Significance. If the central claim holds, the work would provide a modality-agnostic and architecture-independent tool for MAD that avoids latent-space analysis and works on obfuscated models. The reported benchmark gains and ability to handle multiple anomaly types would make it a practical addition to deployed-model monitoring, especially if the functional-attribution framing proves more robust than prior latent or architecture-specific methods.

major comments (2)

[Abstract] Abstract: The load-bearing claim is that attribution failure via influence functions specifically signals anomalous internal mechanisms. However, influence functions (even with sampling) are known to produce low coupling scores under high predictive uncertainty or distribution shift even for clean models; the manuscript does not provide controls or ablations showing that the method isolates mechanistic anomalies from these other sources, despite also claiming detection of adversarial and OOD inputs.
[Methodology and evaluation sections] Methodology and evaluation sections: The construction and size of the trusted reference set are central to the functional-coupling score, yet the manuscript lacks detailed ablations on reference-set selection, sensitivity to its composition, and error analysis of the influence-function approximations. These omissions make it difficult to assess whether the reported DER gains (0.93 vs. 0.83) are robust or depend on favorable reference-set choices.

minor comments (2)

[Abstract] Abstract: Reporting only the average DER without per-attack/per-dataset breakdowns or confidence intervals in the main text reduces the ability to judge consistency of the improvement.
[Methods] The description of 'parameter-space sampling' for influence functions would benefit from explicit implementation details (number of samples, sampling distribution, Hessian approximation) to support reproducibility.
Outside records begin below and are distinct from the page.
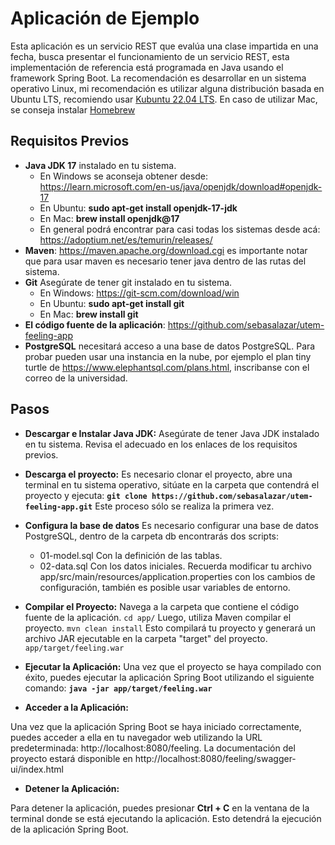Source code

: 
# Aplicación de Ejemplo

Esta aplicación es un servicio REST que evalúa una clase impartida en una fecha, busca presentar el funcionamiento de un servicio REST, esta implementación de referencia está programada en Java usando el framework Spring Boot.
La recomendación es desarrollar en un sistema operativo Linux, mi recomendación es utilizar alguna distribución basada en Ubuntu LTS, recomiendo usar [Kubuntu 22.04 LTS](https://cdimage.ubuntu.com/kubuntu/releases/22.04.3/release/kubuntu-22.04.3-desktop-amd64.iso).
En caso de utilizar Mac, se conseja instalar [Homebrew](https://brew.sh/)

## Requisitos Previos
 - **Java JDK 17** instalado en tu sistema.
   - En Windows se aconseja obtener desde: https://learn.microsoft.com/en-us/java/openjdk/download#openjdk-17
   - En Ubuntu: **sudo apt-get install openjdk-17-jdk**
   - En Mac: **brew install openjdk@17**
   - En general podrá encontrar para casi todas los sistemas desde acá: https://adoptium.net/es/temurin/releases/
 - **Maven**: https://maven.apache.org/download.cgi es importante notar que para usar maven es necesario tener java dentro de las rutas del sistema.
 - **Git**  Asegúrate de tener git instalado en tu sistema.
   - En Windows: https://git-scm.com/download/win
   - En Ubuntu: **sudo apt-get install git**
   - En Mac: **brew install git**
 - **El código fuente de la aplicación**: https://github.com/sebasalazar/utem-feeling-app
 - **PostgreSQL** necesitará acceso a una base de datos PostgreSQL. Para probar pueden usar una instancia en la nube, por ejemplo el plan tiny turtle de https://www.elephantsql.com/plans.html, inscribanse con el correo de la universidad.

## Pasos

 - **Descargar e Instalar Java JDK:**
Asegúrate de tener Java JDK instalado en tu sistema. Revisa el adecuado en los enlaces de los requisitos previos.

 - **Descarga el proyecto:**
Es necesario clonar el proyecto, abre una terminal en tu sistema operativo, sitúate en la carpeta que contendrá el proyecto y ejecuta:
**`git clone https://github.com/sebasalazar/utem-feeling-app.git`**
Este proceso sólo se realiza la primera vez.

 - **Configura la base de datos**
Es necesario configurar una base de datos PostgreSQL, dentro de la carpeta db encontrarás dos scripts:
   - 01-model.sql Con la definición de las tablas.
   - 02-data.sql Con los datos iniciales.
Recuerda modificar tu archivo app/src/main/resources/application.properties con los cambios de configuración, también es posible usar variables de entorno.

 - **Compilar el Proyecto:**
Navega a la carpeta que contiene el código fuente de la aplicación.
`cd app/`
Luego, utiliza Maven compilar el proyecto.
`mvn clean install`
Esto compilará tu proyecto y generará un archivo JAR ejecutable en la carpeta "target" del proyecto.
`app/target/feeling.war`

- **Ejecutar la Aplicación:**
Una vez que el proyecto se haya compilado con éxito, puedes ejecutar la aplicación Spring Boot utilizando el siguiente comando:
**`java -jar app/target/feeling.war`**

- **Acceder a la Aplicación:**

Una vez que la aplicación Spring Boot se haya iniciado correctamente, puedes acceder a ella en tu navegador web utilizando la URL predeterminada: http://localhost:8080/feeling. La documentación del proyecto estará disponible en http://localhost:8080/feeling/swagger-ui/index.html

- **Detener la Aplicación:**

Para detener la aplicación, puedes presionar **Ctrl + C** en la ventana de la terminal donde se está ejecutando la aplicación. Esto detendrá la ejecución de la aplicación Spring Boot.
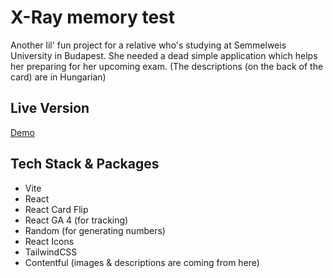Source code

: # X-Ray memory test

Another lil' fun project for a relative who's studying at Semmelweis University in Budapest.
She needed a dead simple application which helps her preparing for her upcoming exam.
(The descriptions (on the back of the card) are in Hungarian)

## Live Version

[Demo](https://xray-memory-test.netlify.app)

## Tech Stack & Packages

- Vite
- React
- React Card Flip
- React GA 4 (for tracking)
- Random (for generating numbers)
- React Icons
- TailwindCSS
- Contentful (images & descriptions are coming from here)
Simulated Author's Rebuttal

2 responses · 0 unresolved

We thank the referee for their constructive comments, which highlight important aspects of our work on functional attribution for mechanistic anomaly detection. We address each major comment below and describe the revisions we will make to strengthen the manuscript.

read point-by-point responses

Referee: [Abstract] Abstract: The load-bearing claim is that attribution failure via influence functions specifically signals anomalous internal mechanisms. However, influence functions (even with sampling) are known to produce low coupling scores under high predictive uncertainty or distribution shift even for clean models; the manuscript does not provide controls or ablations showing that the method isolates mechanistic anomalies from these other sources, despite also claiming detection of adversarial and OOD inputs.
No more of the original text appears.